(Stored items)
━━━━━━━━━━━━━━━━━━━━

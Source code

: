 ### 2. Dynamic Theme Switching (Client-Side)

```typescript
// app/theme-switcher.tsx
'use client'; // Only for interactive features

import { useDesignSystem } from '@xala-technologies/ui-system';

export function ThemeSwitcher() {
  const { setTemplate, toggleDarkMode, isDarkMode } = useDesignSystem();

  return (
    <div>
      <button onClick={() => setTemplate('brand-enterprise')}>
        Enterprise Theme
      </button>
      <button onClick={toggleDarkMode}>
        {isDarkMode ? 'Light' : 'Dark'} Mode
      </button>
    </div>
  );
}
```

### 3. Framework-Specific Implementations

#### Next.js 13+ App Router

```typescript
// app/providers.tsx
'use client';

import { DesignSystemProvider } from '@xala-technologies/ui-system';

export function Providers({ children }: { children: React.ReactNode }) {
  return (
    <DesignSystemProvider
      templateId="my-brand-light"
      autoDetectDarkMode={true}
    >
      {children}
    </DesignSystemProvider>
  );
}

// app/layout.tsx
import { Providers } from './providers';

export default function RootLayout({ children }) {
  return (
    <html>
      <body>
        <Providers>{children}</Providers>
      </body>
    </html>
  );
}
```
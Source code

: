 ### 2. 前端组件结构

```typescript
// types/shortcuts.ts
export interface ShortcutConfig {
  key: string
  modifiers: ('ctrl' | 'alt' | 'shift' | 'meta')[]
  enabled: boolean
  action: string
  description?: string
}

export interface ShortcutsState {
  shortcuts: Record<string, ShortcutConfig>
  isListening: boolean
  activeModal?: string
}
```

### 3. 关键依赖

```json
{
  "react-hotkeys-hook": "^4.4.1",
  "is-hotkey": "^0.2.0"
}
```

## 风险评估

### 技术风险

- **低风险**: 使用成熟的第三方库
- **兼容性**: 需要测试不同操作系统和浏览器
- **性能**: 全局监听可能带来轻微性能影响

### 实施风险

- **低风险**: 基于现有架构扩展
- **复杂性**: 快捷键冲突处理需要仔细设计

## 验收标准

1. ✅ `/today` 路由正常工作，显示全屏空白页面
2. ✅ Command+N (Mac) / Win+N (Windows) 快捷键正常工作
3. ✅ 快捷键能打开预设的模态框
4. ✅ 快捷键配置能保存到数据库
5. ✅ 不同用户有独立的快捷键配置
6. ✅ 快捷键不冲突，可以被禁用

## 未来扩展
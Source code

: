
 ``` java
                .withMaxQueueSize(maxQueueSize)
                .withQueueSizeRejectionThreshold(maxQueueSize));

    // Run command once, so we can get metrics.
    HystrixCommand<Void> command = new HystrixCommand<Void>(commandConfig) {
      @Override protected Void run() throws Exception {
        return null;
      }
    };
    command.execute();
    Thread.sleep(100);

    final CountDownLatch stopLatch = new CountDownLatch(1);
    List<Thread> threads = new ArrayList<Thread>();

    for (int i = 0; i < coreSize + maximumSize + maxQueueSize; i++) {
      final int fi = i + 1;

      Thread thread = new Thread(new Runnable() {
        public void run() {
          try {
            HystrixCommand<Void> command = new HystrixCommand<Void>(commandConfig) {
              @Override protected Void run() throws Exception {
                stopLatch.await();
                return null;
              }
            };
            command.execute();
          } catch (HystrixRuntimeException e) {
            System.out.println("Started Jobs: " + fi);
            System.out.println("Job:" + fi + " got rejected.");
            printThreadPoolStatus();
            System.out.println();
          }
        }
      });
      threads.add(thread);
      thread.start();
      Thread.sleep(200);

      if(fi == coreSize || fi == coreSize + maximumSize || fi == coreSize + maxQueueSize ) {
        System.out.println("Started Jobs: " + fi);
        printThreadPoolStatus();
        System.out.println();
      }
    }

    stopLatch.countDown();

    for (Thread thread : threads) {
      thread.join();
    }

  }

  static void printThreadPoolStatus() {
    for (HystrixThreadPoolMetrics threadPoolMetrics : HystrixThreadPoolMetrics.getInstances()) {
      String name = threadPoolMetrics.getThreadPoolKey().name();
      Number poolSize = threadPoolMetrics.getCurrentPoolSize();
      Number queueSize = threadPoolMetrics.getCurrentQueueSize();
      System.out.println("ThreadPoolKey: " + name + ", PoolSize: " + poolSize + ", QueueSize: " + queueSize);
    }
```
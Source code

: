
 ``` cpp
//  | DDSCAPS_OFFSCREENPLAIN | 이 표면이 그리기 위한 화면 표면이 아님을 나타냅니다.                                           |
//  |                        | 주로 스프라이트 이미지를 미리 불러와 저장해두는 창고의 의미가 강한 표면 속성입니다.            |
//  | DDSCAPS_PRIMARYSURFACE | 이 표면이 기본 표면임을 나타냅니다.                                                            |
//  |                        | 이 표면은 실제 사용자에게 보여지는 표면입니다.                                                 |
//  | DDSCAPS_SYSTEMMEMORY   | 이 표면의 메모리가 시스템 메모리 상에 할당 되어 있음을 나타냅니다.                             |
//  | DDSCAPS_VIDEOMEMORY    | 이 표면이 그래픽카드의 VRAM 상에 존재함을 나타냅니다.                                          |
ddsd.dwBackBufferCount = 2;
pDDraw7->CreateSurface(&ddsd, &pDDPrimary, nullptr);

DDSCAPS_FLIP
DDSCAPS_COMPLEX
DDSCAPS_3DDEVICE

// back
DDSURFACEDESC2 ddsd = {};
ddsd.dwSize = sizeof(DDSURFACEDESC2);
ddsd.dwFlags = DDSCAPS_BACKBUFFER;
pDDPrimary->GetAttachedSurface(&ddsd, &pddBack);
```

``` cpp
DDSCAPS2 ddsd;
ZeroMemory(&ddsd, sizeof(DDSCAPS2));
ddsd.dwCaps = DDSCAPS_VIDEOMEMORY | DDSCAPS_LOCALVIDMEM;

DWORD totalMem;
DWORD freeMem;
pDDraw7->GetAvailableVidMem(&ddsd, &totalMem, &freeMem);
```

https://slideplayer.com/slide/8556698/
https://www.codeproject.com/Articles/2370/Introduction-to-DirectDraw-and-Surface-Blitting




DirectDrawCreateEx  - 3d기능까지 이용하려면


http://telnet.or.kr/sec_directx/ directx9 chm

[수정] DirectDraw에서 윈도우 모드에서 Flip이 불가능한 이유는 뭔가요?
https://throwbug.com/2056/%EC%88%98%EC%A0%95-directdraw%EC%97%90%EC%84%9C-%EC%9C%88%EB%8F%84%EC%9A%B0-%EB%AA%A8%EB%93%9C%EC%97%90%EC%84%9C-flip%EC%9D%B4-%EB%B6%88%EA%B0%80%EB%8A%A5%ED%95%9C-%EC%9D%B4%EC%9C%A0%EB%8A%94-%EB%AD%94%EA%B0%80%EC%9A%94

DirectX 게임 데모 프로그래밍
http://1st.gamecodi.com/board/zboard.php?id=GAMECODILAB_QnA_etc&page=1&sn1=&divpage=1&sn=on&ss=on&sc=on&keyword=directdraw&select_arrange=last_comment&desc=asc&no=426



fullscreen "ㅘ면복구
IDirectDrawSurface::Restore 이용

━━━━━━━━━━━━━━━━━━━━

Total the lines of the data that include the word "isDarkMode", and give that total as the sole response.

2